Is Europe falling behind? Depends what metric you use.

https://i.redd.it/6k86p2chk70d1.png

by hitzhai

21 comments
  1. Europe has always been behind. Soon, an American McDonalds cashier will earn the same amount as a European doctor. Liberal capitalism is the key.

  2. I’d rather be a bit poorer than having my employer decide if I get access to healthcare or not.

  3. How do you account for the fact that EU members have changed over this period?

  4. Here we go again the metrics comparing us to the USA are really pointless as we have intrinsically different economies. The USA has a higher gdp per capita than Europe statistically because stats are mathematics and a lump sum of money gets evened out over the total population.
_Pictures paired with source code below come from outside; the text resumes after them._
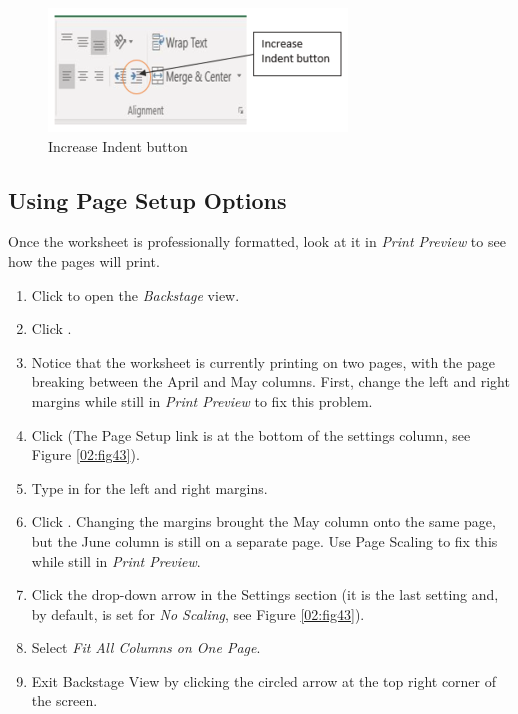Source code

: \begin{figure}[H]
	\centering
	\includegraphics[width=\maxwidth{.95\linewidth}]{gfx/ch02_fig42}
	\caption{Increase Indent button}
	\label{02:fig42}
\end{figure}

\subsection{Using Page Setup Options}

Once the worksheet is professionally formatted, look at it in \textit{Print Preview} to see how the pages will print.

\begin{enumbox}
	\begin{enumerate}
		\item Click  to open the \textit{Backstage} view. 
		\item Click .
		\item Notice that the worksheet is currently printing on two pages, with the page breaking between the April and May columns. First, change the left and right margins while still in \textit{Print Preview} to fix this problem.
		\item Click  (The Page Setup link is at the bottom of the settings column, see Figure \ref{02:fig43}).
		\item Type in  for the left and right  margins.
		\item Click . Changing the margins brought the May column onto the same page, but the June column is still on a separate page. Use Page Scaling to fix this while still in \textit{Print Preview}.
		\item Click the  drop-down arrow in the Settings section (it is the last setting and, by default, is set for \textit{No Scaling}, see Figure \ref{02:fig43}).
		\item Select \textit{Fit All Columns on One Page}.
		\item Exit Backstage View by clicking the circled arrow at the top right corner of the screen.
	\end{enumerate}
\end{enumbox}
It hides the fact that USA has an avalanche of 55+ homeless people without pensions or per capita a much bigger part of the population holding down 2 or three jobs. Or the average USA citizen has more spendable cash each month than the average EU citizen because of our tax burden which then doesn’t take into account that they have to use their spendable cash on daycare, school, university, health insurance, public services etc which leaves them in a much different position.

    The only purpose of these silly metrics is to promote casino capitalism and Ayan Randian financial philosophy which has been rejected in Europe. Quality of life for average citizen is actually more important than shareholder value for a few billionaires who appear on the covers of magazines

  5. It is very hard to say what those numbers mean in reality, also there are huge difference between US states or european countries, which again is hard to know what those numbers actually mean in reality.

    There are clearly things that tell USA is not doing as well as the economic numbers are to tell us, like [USA used to have similar or higher life expectency](https://data.oecd.org/healthstat/life-expectancy-at-birth.htm) than europe to around 1980s-1990s, now it is lower, same is[true for hours worked, americans used to work less hours than europeans up to like 1970s](https://data.oecd.org/emp/hours-worked.htm), now it is opposite.[Also USA co2 per capita is still very high](https://data.oecd.org/air/air-and-ghg-emissions.htm) and overall [enviromental damage american consumption does seems to be worse per capita than most european countries](https://overshoot.footprintnetwork.org/how-many-earths-or-countries-do-we-need/). [USA do seems to do well in productivity per hour, but there are european countries around the same level.](https://data.oecd.org/lprdty/gdp-per-hour-worked.htm)

    Up to like 1970s maybe USA was like better but now no matter how great their economy on paper looks to be based on what to me is an very abstract number, it is hard to ignore how badly it seems to failling in other areas compared to the position it used to have like 50 years ago compared to now. It is very clear the difference between USA and euoprean countries is much larger than just the gdp, USA is simply not just a richer/better version of europe and we should not just base how good a country is doing on its gdp per capita.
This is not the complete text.